Return each entry exactly, with none missing.

DATA RECORDS Start Marker

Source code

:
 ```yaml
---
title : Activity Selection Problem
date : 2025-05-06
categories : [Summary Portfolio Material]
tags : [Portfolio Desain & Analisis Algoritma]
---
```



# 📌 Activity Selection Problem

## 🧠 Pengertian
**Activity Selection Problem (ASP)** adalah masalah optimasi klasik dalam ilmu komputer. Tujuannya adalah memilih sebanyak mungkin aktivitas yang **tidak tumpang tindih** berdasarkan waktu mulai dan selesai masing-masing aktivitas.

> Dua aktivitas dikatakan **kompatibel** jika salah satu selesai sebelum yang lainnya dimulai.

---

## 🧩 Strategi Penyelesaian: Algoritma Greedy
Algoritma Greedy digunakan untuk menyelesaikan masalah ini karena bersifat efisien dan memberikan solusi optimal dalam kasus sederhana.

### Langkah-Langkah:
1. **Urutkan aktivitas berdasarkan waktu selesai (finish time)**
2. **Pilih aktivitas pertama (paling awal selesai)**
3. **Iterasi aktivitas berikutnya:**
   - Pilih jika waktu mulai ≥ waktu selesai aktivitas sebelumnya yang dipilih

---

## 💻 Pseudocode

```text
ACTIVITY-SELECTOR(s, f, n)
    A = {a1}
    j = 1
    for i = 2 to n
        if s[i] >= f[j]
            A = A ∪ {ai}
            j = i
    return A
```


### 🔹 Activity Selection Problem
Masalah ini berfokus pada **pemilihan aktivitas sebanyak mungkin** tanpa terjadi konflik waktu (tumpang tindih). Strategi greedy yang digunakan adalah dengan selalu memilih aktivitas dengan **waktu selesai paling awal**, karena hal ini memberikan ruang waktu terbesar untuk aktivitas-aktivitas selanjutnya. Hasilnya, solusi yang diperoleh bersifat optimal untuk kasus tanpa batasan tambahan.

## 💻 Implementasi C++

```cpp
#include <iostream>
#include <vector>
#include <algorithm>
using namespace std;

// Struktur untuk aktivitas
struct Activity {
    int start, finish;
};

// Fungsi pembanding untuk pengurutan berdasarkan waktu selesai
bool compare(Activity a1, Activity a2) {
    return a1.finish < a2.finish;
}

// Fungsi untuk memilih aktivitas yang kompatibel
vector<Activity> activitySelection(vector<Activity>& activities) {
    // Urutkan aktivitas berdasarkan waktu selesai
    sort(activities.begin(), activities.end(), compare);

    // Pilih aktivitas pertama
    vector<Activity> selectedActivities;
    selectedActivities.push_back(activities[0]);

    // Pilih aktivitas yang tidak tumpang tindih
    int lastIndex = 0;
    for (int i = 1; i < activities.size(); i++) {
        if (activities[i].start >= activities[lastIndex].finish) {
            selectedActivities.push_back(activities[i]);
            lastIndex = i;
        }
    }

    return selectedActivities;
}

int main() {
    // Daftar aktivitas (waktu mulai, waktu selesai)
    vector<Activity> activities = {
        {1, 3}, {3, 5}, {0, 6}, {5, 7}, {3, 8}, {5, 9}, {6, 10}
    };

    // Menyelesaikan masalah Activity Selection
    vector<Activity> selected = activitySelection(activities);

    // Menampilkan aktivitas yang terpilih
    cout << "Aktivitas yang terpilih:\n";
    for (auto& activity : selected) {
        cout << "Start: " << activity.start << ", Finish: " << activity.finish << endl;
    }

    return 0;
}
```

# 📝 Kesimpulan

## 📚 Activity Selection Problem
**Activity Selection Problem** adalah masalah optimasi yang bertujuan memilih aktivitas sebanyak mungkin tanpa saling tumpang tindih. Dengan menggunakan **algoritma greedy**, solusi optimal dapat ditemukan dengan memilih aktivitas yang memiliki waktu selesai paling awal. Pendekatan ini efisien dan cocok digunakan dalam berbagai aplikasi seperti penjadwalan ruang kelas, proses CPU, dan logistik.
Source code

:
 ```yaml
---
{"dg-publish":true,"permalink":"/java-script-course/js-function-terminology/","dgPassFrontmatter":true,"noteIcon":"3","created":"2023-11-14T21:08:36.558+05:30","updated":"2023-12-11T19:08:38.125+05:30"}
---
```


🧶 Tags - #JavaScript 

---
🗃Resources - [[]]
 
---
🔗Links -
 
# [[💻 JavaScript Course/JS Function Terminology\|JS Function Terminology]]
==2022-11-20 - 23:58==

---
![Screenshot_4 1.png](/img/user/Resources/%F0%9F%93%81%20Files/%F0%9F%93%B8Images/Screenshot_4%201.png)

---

DATA RECORDS End Marker

> **YOUR SOLUTION**:
Source code

:
 ```yaml
---
title : Activity Selection Problem
date : 2025-05-06
categories : [Summary Portfolio Material]
tags : [Portfolio Desain & Analisis Algoritma]
---
```



# 📌 Activity Selection Problem

## 🧠 Pengertian
**Activity Selection Problem (ASP)** adalah masalah optimasi klasik dalam ilmu komputer. Tujuannya adalah memilih sebanyak mungkin aktivitas yang **tidak tumpang tindih** berdasarkan waktu mulai dan selesai masing-masing aktivitas.

> Dua aktivitas dikatakan **kompatibel** jika salah satu selesai sebelum yang lainnya dimulai.

---

## 🧩 Strategi Penyelesaian: Algoritma Greedy
Algoritma Greedy digunakan untuk menyelesaikan masalah ini karena bersifat efisien dan memberikan solusi optimal dalam kasus sederhana.

### Langkah-Langkah:
1. **Urutkan aktivitas berdasarkan waktu selesai (finish time)**
2. **Pilih aktivitas pertama (paling awal selesai)**
3. **Iterasi aktivitas berikutnya:**
   - Pilih jika waktu mulai ≥ waktu selesai aktivitas sebelumnya yang dipilih

---

## 💻 Pseudocode

```text
ACTIVITY-SELECTOR(s, f, n)
    A = {a1}
    j = 1
    for i = 2 to n
        if s[i] >= f[j]
            A = A ∪ {ai}
            j = i
    return A
```


### 🔹 Activity Selection Problem
Masalah ini berfokus pada **pemilihan aktivitas sebanyak mungkin** tanpa terjadi konflik waktu (tumpang tindih). Strategi greedy yang digunakan adalah dengan selalu memilih aktivitas dengan **waktu selesai paling awal**, karena hal ini memberikan ruang waktu terbesar untuk aktivitas-aktivitas selanjutnya. Hasilnya, solusi yang diperoleh bersifat optimal untuk kasus tanpa batasan tambahan.

## 💻 Implementasi C++

```cpp
#include <iostream>
#include <vector>
#include <algorithm>
using namespace std;

// Struktur untuk aktivitas
struct Activity {
    int start, finish;
};

// Fungsi pembanding untuk pengurutan berdasarkan waktu selesai
bool compare(Activity a1, Activity a2) {
    return a1.finish < a2.finish;
}

// Fungsi untuk memilih aktivitas yang kompatibel
vector<Activity> activitySelection(vector<Activity>& activities) {
    // Urutkan aktivitas berdasarkan waktu selesai
    sort(activities.begin(), activities.end(), compare);

    // Pilih aktivitas pertama
    vector<Activity> selectedActivities;
    selectedActivities.push_back(activities[0]);

    // Pilih aktivitas yang tidak tumpang tindih
    int lastIndex = 0;
    for (int i = 1; i < activities.size(); i++) {
        if (activities[i].start >= activities[lastIndex].finish) {
            selectedActivities.push_back(activities[i]);
            lastIndex = i;
        }
    }

    return selectedActivities;
}

int main() {
    // Daftar aktivitas (waktu mulai, waktu selesai)
    vector<Activity> activities = {
        {1, 3}, {3, 5}, {0, 6}, {5, 7}, {3, 8}, {5, 9}, {6, 10}
    };

    // Menyelesaikan masalah Activity Selection
    vector<Activity> selected = activitySelection(activities);

    // Menampilkan aktivitas yang terpilih
    cout << "Aktivitas yang terpilih:\n";
    for (auto& activity : selected) {
        cout << "Start: " << activity.start << ", Finish: " << activity.finish << endl;
    }

    return 0;
}
```

# 📝 Kesimpulan

## 📚 Activity Selection Problem
**Activity Selection Problem** adalah masalah optimasi yang bertujuan memilih aktivitas sebanyak mungkin tanpa saling tumpang tindih. Dengan menggunakan **algoritma greedy**, solusi optimal dapat ditemukan dengan memilih aktivitas yang memiliki waktu selesai paling awal. Pendekatan ini efisien dan cocok digunakan dalam berbagai aplikasi seperti penjadwalan ruang kelas, proses CPU, dan logistik.
Source code

:
 ```yaml
---
{"dg-publish":true,"permalink":"/java-script-course/js-function-terminology/","dgPassFrontmatter":true,"noteIcon":"3","created":"2023-11-14T21:08:36.558+05:30","updated":"2023-12-11T19:08:38.125+05:30"}
---
```


🧶 Tags - #JavaScript 

---
🗃Resources - [[]]
 
---
🔗Links -
 
# [[💻 JavaScript Course/JS Function Terminology\|JS Function Terminology]]
==2022-11-20 - 23:58==

---
![Screenshot_4 1.png](/img/user/Resources/%F0%9F%93%81%20Files/%F0%9F%93%B8Images/Screenshot_4%201.png)

---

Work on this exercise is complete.